A Cross-Species Systems Genetics Framework Identifies Causal Genes in Diabetic Nephropathy
A Cross-Species Systems Genetics Framework Identifies Causal Genes in Diabetic Nephropathy
Mishra, K.; Sakban, R. B.; Shankar, S.; Wong, J.; Farah, B. L.; Guo, J.; Ching, J.; Tham, M. S.; Kovalik, J.-P.; Gurley, S. B.; Petretto, E.; Tolwinski, N. S.; Coffman, T. M.; Behmoaras, J.

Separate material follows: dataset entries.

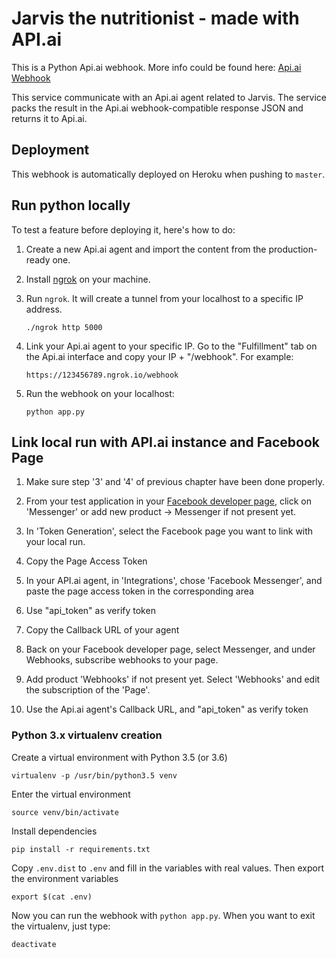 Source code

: # Jarvis the nutritionist - made with API.ai

This is a Python Api.ai webhook. More info could be found here:
[Api.ai Webhook](https://docs.api.ai/docs/webhook)

This service communicate with an Api.ai agent related to Jarvis. The service packs the result in the Api.ai webhook-compatible response JSON and returns it to Api.ai.


## Deployment

This webhook is automatically deployed on Heroku when pushing to `master`.

## Run python locally

To test a feature before deploying it, here's how to do:

1) Create a new Api.ai agent and import the content from the production-ready one.

2) Install [ngrok](https://ngrok.com) on your machine.

3) Run `ngrok`. It will create a tunnel from your localhost to a specific IP address. 

    `./ngrok http 5000`

4) Link your Api.ai agent to your specific IP. Go to the "Fulfillment" tab on the Api.ai interface and copy your IP + "/webhook". For example:

    `https://123456789.ngrok.io/webhook`

5) Run the webhook on your localhost:

    `python app.py`


## Link local run with API.ai instance and Facebook Page

1) Make sure step '3' and '4' of previous chapter have been done properly.

2) From your test application in your [Facebook developer page](https://developers.facebook.com), click on 'Messenger' or add new product -> Messenger if not present yet.

3) In 'Token Generation', select the Facebook page you want to link with your local run.

4) Copy the Page Access Token

5) In your API.ai agent, in 'Integrations', chose 'Facebook Messenger', and paste the page access token in the corresponding area

6) Use "api_token" as verify token

7) Copy the Callback URL of your agent

8) Back on your Facebook developer page, select Messenger, and under Webhooks, subscribe webhooks to your page.

9) Add product 'Webhooks' if not present yet. Select 'Webhooks' and edit the subscription of the 'Page'.

10) Use the Api.ai agent's Callback URL, and "api_token" as verify token


### Python 3.x virtualenv creation

Create a virtual environment with Python 3.5 (or 3.6)

	virtualenv -p /usr/bin/python3.5 venv

Enter the virtual environment

	source venv/bin/activate

Install dependencies

	pip install -r requirements.txt

Copy `.env.dist` to `.env` and fill in the variables with real values. Then export the environment variables

	export $(cat .env)

Now you can run the webhook with `python app.py`. When you want to exit the virtualenv, just type:

    deactivate
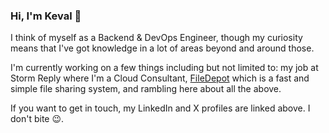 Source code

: ### Hi, I'm Keval 👋

I think of myself as a Backend & DevOps Engineer, though my curiosity means that I've got knowledge in a lot of areas beyond and around those.

I'm currently working on a few things including but not limited to: my job at Storm Reply where I'm a Cloud Consultant, [FileDepot](posts/filedepot-intro) which is a fast and simple file sharing system, and rambling here about all the above.

If you want to get in touch, my LinkedIn and X profiles are linked above. I don't bite 😉.
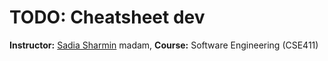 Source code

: # TODO: Cheatsheet dev 
**Instructor:** [Sadia Sharmin](https://scholar.google.com/citations?user=UOA9M20AAAAJ&hl=en) madam, **Course:** Software Engineering (CSE411) 

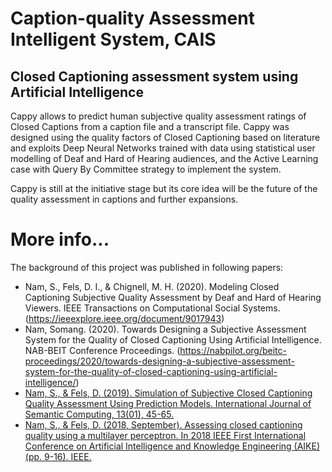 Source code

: # Caption-quality Assessment Intelligent System, CAIS
## Closed Captioning assessment system using Artificial Intelligence ##
Cappy allows to predict human subjective quality assessment ratings of Closed Captions from a caption file and a transcript file. 
Cappy was designed using the quality factors of Closed Captioning based on literature and exploits Deep Neural Networks trained with data using statistical user modelling of Deaf and Hard of Hearing audiences, and the Active Learning case with Query By Committee strategy to implement the system.

Cappy is still at the initiative stage but its core idea will be the future of the quality assessment in captions and further expansions.


# More info...
The background of this project was published in following papers:
- Nam, S., Fels, D. I., & Chignell, M. H. (2020). Modeling Closed Captioning Subjective Quality Assessment by Deaf and Hard of Hearing Viewers. IEEE Transactions on Computational Social Systems. (https://ieeexplore.ieee.org/document/9017943)
- Nam, Somang. (2020). Towards Designing a Subjective Assessment System for the Quality of Closed Captioning Using Artificial Intelligence. NAB-BEIT Conference Proceedings. (https://nabpilot.org/beitc-proceedings/2020/towards-designing-a-subjective-assessment-system-for-the-quality-of-closed-captioning-using-artificial-intelligence/)
- [Nam, S., & Fels, D. (2019). Simulation of Subjective Closed Captioning Quality Assessment Using Prediction Models. International Journal of Semantic Computing, 13(01), 45-65.](https://doi.org/10.1142/S1793351X19400038)
- [Nam, S., & Fels, D. (2018, September). Assessing closed captioning quality using a multilayer perceptron. In 2018 IEEE First International Conference on Artificial Intelligence and Knowledge Engineering (AIKE) (pp. 9-16). IEEE.](https://ieeexplore.ieee.org/abstract/document/8527442)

AbstractDiabetic nephropathy (DN) is the leading cause of kidney failure in the developed world, but the genetic architecture of DN susceptibility is not well characterised. Here we apply a systems genetics approach in a mouse model of DN to discover novel QTLs for clinically relevant phenotypes including albuminuria, glomerulosclerosis, and macrophage infiltration. For context and prioritisation, we combined single-cell-transcriptomics-guided pQTL and eQTL mapping with cell-type-specific co-expression networks, identifying 192 candidate pGenes for albuminuria. While many were novel, 27% had prior genetic associations, and 40% were validated in a human diabetic cohort. Twelve genes belong to a podocyte network enriched for human GWAS signals. Among those, functional significance of the E3 ubiquitin ligases DCAF6 and ZNRF2 was confirmed by knockdown in Drosophila nephrocytes. Our systems genetics approach identified DN susceptibility genes previously validated in human GWAS while uncovering potential new genes and pathways that could be exploited for risk stratification and therapeutics development.